Fotografi. Per la precisione fotografi di guerra. I quattro protagonisti sono infatti i membri di quello che venne in seguito chiamato, per l'appunto, “Bang-Bang Club”, ossia il gruppo che forniva immagini degli scontri in Sudafrica al “Johannesburg Star”. Il periodo è quello dei primi anni '90 e delle guerriglie in strada per l'Apartheid; le stesse che hanno permesso ad uno dei membri, Greg, di vincere il premo pulitzer per uno scatto poi ovviamente divenuto celebre. La pellicola si concentra quindi sulle vite dei quattro fotografi, cercando di raccontarli e di raccontare il loro percorso.
Come probabilmente risulta chiaro dalle prime righe scritte, quel “cercando” non si risolverà affatto nel trovare qualcosa, pur tendendo a sfumare nel prosieguo l'esagerazione iniziale. Se l'intenzione era quella di descrivere caratteri tronfi e sprezzanti del pericolo nei quali si nasconde una personalità intaccata dagli orrori della guerra, infatti, la pellicola avrebbe in seguito dovuto mostrare una forza introspettiva affatto indifferente, della quale però non vi è neanche l'ombra. Ad essere palese, invece, è il voler conquistare lo spettatore con trovate di facile presa, ed è inutile sottolineare quanto deleterio sia per una pellicola che racconta simili orrori e le conseguenze degli stessi su chi ha guardato la guerra negli occhi per anni. I caratteri appaiono posticci fin da subito ed aprire attraverso gli stessi finestre empatiche su quanto accade diviene decisamente arduo. Le interpretazioni non aiutano di certo. Al netto di Taylor Kitsch, non del tutto convincente ma con degli occhi espressivi al punto di salvarlo in più di un'occasione, nessuno dei restanti tre dà al suo personaggio un minimo di spessore. Ryan Philippe nello specifico, peraltro protagonista, sembra completamente al di fuori della pellicola, tanto che ogni sua espressione è pressoché nulla (oltretutto alla costruzione del film ha partecipato proprio Greg Marinovich, il personaggio da lui interpretato, ma Philippe comunque sembra non aver sfruttato la cosa a suo vantaggio).

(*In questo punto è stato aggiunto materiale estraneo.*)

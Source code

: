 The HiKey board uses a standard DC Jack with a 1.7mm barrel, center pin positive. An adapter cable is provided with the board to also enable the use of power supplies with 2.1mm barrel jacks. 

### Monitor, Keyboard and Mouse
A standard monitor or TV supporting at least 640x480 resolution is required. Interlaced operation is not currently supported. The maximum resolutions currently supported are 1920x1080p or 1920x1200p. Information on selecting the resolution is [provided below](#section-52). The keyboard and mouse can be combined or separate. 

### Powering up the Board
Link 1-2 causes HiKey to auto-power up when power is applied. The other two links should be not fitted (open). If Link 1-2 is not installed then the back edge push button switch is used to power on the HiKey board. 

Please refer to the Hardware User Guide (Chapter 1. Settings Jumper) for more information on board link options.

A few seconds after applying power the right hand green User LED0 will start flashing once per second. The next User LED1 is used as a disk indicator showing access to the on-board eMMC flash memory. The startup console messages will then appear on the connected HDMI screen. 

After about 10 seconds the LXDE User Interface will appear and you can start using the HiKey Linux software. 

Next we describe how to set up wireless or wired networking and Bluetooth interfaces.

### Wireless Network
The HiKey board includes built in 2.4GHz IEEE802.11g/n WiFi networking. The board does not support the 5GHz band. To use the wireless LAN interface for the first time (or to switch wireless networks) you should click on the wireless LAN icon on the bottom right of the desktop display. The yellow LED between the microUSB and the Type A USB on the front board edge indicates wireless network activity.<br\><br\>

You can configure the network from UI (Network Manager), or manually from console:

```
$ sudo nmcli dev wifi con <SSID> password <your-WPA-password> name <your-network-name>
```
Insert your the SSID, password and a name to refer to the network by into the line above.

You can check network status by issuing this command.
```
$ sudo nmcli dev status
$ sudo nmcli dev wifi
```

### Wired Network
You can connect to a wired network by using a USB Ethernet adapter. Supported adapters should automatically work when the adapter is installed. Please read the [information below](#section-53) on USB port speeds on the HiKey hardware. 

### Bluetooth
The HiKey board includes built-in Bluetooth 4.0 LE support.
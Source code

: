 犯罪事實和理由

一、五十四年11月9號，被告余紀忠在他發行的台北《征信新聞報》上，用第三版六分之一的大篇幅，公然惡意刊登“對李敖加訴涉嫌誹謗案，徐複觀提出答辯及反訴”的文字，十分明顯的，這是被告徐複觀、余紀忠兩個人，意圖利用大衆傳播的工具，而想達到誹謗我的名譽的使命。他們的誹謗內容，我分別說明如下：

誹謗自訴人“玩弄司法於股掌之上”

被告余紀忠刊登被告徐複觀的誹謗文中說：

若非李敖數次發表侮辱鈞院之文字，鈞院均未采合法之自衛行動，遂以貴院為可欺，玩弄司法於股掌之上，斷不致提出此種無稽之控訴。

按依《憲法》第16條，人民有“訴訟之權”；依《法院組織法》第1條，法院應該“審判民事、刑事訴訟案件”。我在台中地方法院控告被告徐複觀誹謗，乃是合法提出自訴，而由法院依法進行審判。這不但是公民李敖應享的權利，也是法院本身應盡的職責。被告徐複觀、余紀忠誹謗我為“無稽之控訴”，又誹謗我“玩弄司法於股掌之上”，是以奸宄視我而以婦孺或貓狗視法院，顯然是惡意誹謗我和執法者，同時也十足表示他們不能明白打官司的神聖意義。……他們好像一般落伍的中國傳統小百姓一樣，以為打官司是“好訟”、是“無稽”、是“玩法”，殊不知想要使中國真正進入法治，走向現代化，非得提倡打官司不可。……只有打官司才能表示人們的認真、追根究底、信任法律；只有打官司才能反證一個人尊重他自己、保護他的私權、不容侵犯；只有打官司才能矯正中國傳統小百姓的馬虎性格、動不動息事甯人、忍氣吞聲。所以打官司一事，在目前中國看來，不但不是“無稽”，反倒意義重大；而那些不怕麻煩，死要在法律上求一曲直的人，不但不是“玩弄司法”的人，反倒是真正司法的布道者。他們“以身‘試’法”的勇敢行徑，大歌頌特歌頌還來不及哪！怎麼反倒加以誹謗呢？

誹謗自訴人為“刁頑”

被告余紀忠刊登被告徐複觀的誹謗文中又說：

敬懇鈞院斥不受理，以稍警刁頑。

Per assistere ad una ricerca maggiore dell'elemento introspettivo bisogna aspettare parecchi minuti, durante i quali, al di là di qualche scambio assolutamente debole e non sostenuto da una struttura filmico-narrativa, la pellicola vive della spettacolarizzazione insita nelle sequenze degli scontri. La ricerca, tuttavia, si mostra nuovamente improduttiva. A smuovere l'interesse è la storia in sé dei 4 fotografi, che funziona già di suo, specie con i risvolti drammatici che seguiranno, ma la resa cinematografica degli stessi continua ad essere assente. Non ci si sintonizza con il loro stato d'animo, i loro dubbi, né con le loro sofferenze. Un documentario sarebbe stato senza dubbio più emozionante e meno irritante. E non basta di certo qualche domandina buttata lì (“ma cosa sto facendo?”) per rendere l'effetto devastante provocato da un bombardamento giornaliero degli orrori descritti. Qui ci si limita ad una cronistoria (non è un caso che il regista abbia un passato di soli documentari) male interpretata e goffa nel suo non riuscire a dare spessore, in cui la narrazione viene sacrificata gratuitamente, neanche in nome di qualcosa. Non resta quindi molto, se non l'interesse verso i fatti reali che hanno visto protagonisti i quattro fotografi. Se il soggetto non fosse tratto da una storia vera, in tutta probabilità non si riuscirebbe nemmeno a portare a termine la visione.